Onze infrastructuur heeft niet alleen tien jaar lang evolutionaire sprongen gemaakt, maar is er ook in geslaagd de druk op DevOps-teams te verminderen en tegelijkertijd de productiviteit van de ontwikkelaars drastisch te verhogen. Eindelijk is onze setup goedkoper en doet meer, en doet het beter!

Met deze opzet kunnen we eenvoudig onze hele set van diensten, frontend en backend repliceren en zichzelf binnen enkele minuten automatisch instellen. Zo kunnen we meerdere atomaire, onafhankelijke productieomgevingen creëren, deze achteraf inrichten met onze CI/CD-pijplijnen en de complexe opstelling met gemak automatisch beheren en onderhouden.

Daarnaast is het meest cruciale voordeel van dit alles dat onze DevOps-teams klein kunnen blijven en lineair kunnen schalen, terwijl ze exponentiële wereldwijde schaal voor onze diensten bieden. En de kers op de taart is dat het DevOps-team rustige avonden en geweldige weekends kan hebben zonder reactief productieproblemen te hoeven bestrijden, omdat ons ontwerp en onze architectuur ons in staat stellen deze uitdagingen proactief aan te pakken.

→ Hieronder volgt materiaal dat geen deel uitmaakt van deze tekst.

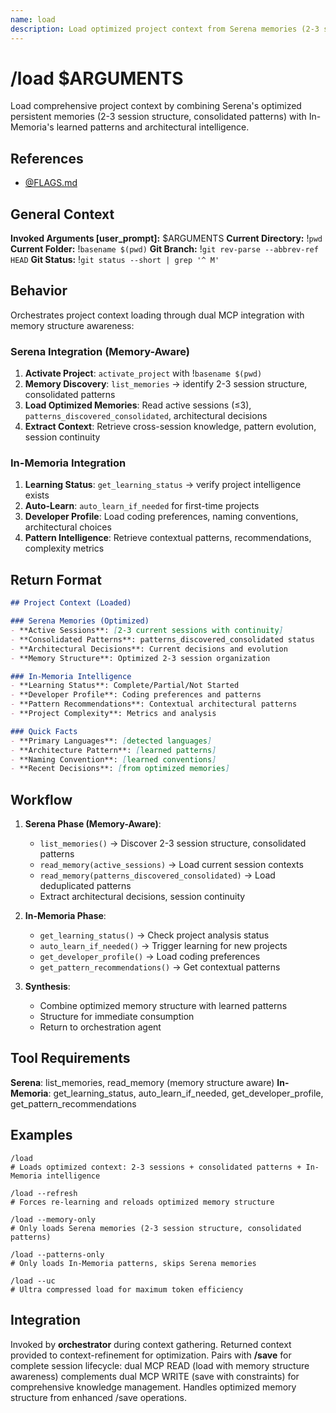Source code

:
 ```yaml
---
name: load
description: Load optimized project context from Serena memories (2-3 session structure) and In-Memoria pattern intelligence
---
```


# /load $ARGUMENTS

Load comprehensive project context by combining Serena's optimized persistent memories (2-3 session structure, consolidated patterns) with In-Memoria's learned patterns and architectural intelligence.

## References
- [@FLAGS.md](../FLAGS.md)

## General Context
**Invoked Arguments [user_prompt]:** $ARGUMENTS
**Current Directory:** !`pwd`
**Current Folder:** !`basename $(pwd)`
**Git Branch:** !`git rev-parse --abbrev-ref HEAD`
**Git Status:**
!`git status --short | grep '^ M'`

## Behavior

Orchestrates project context loading through dual MCP integration with memory structure awareness:

### Serena Integration (Memory-Aware)
1. **Activate Project**: `activate_project` with !`basename $(pwd)`
2. **Memory Discovery**: `list_memories` → identify 2-3 session structure, consolidated patterns
3. **Load Optimized Memories**: Read active sessions (≤3), `patterns_discovered_consolidated`, architectural decisions
4. **Extract Context**: Retrieve cross-session knowledge, pattern evolution, session continuity

### In-Memoria Integration
1. **Learning Status**: `get_learning_status` → verify project intelligence exists
2. **Auto-Learn**: `auto_learn_if_needed` for first-time projects
3. **Developer Profile**: Load coding preferences, naming conventions, architectural choices
4. **Pattern Intelligence**: Retrieve contextual patterns, recommendations, complexity metrics

## Return Format

```markdown
## Project Context (Loaded)

### Serena Memories (Optimized)
- **Active Sessions**: [2-3 current sessions with continuity]
- **Consolidated Patterns**: patterns_discovered_consolidated status
- **Architectural Decisions**: Current decisions and evolution
- **Memory Structure**: Optimized 2-3 session organization

### In-Memoria Intelligence
- **Learning Status**: Complete/Partial/Not Started
- **Developer Profile**: Coding preferences and patterns
- **Pattern Recommendations**: Contextual architectural patterns
- **Project Complexity**: Metrics and analysis

### Quick Facts
- **Primary Languages**: [detected languages]
- **Architecture Pattern**: [learned patterns]
- **Naming Convention**: [learned conventions]
- **Recent Decisions**: [from optimized memories]
```

## Workflow

1. **Serena Phase (Memory-Aware)**:
   - `list_memories()` → Discover 2-3 session structure, consolidated patterns
   - `read_memory(active_sessions)` → Load current session contexts
   - `read_memory(patterns_discovered_consolidated)` → Load deduplicated patterns
   - Extract architectural decisions, session continuity

2. **In-Memoria Phase**:
   - `get_learning_status()` → Check project analysis status
   - `auto_learn_if_needed()` → Trigger learning for new projects
   - `get_developer_profile()` → Load coding preferences
   - `get_pattern_recommendations()` → Get contextual patterns

3. **Synthesis**:
   - Combine optimized memory structure with learned patterns
   - Structure for immediate consumption
   - Return to orchestration agent

## Tool Requirements

**Serena**: list_memories, read_memory (memory structure aware)
**In-Memoria**: get_learning_status, auto_learn_if_needed, get_developer_profile, get_pattern_recommendations

## Examples

```
/load
# Loads optimized context: 2-3 sessions + consolidated patterns + In-Memoria intelligence

/load --refresh
# Forces re-learning and reloads optimized memory structure

/load --memory-only
# Only loads Serena memories (2-3 session structure, consolidated patterns)

/load --patterns-only
# Only loads In-Memoria patterns, skips Serena memories

/load --uc
# Ultra compressed load for maximum token efficiency
```

## Integration

Invoked by **orchestrator** during context gathering. Returned context provided to context-refinement for optimization. Pairs with **/save** for complete session lifecycle: dual MCP READ (load with memory structure awareness) complements dual MCP WRITE (save with constraints) for comprehensive knowledge management. Handles optimized memory structure from enhanced /save operations.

Een van de fantastische dingen van onze opstelling is dat het geautomatiseerde karakter ons in staat stelt spot instances te gebruiken voor onze niet-productie en niet-kritische systemen. Dit helpt ons bij het optimaliseren en consolideren van de kosten, terwijl we over voldoende rekenkracht beschikken. Dit betekent zeer kosteneffectieve setups, en als AWS besluit onze spot instances te sluiten, geen probleem, binnen een paar minuten zullen we onze dedicated instances automatisch schalen en het beste van beide werelden maken!

De huidige trends in de infrastructuurwereld, vooral gezien de Cloud Native ontwikkelingen, maken het een spannend decennium voor DevOps; het voelt alsof we het nirvana naderen. Het grote aantal tools, oplossingen, diensten en ecosystemen dat opduikt kan soms overweldigend zijn. Toch, achteraf gezien, stevenen we af op een opwindend tijdperk van rotsvaste webdiensten die robuust en altijd beschikbaar zijn en tegelijk een fantastische ervaring bieden aan de gebruikers.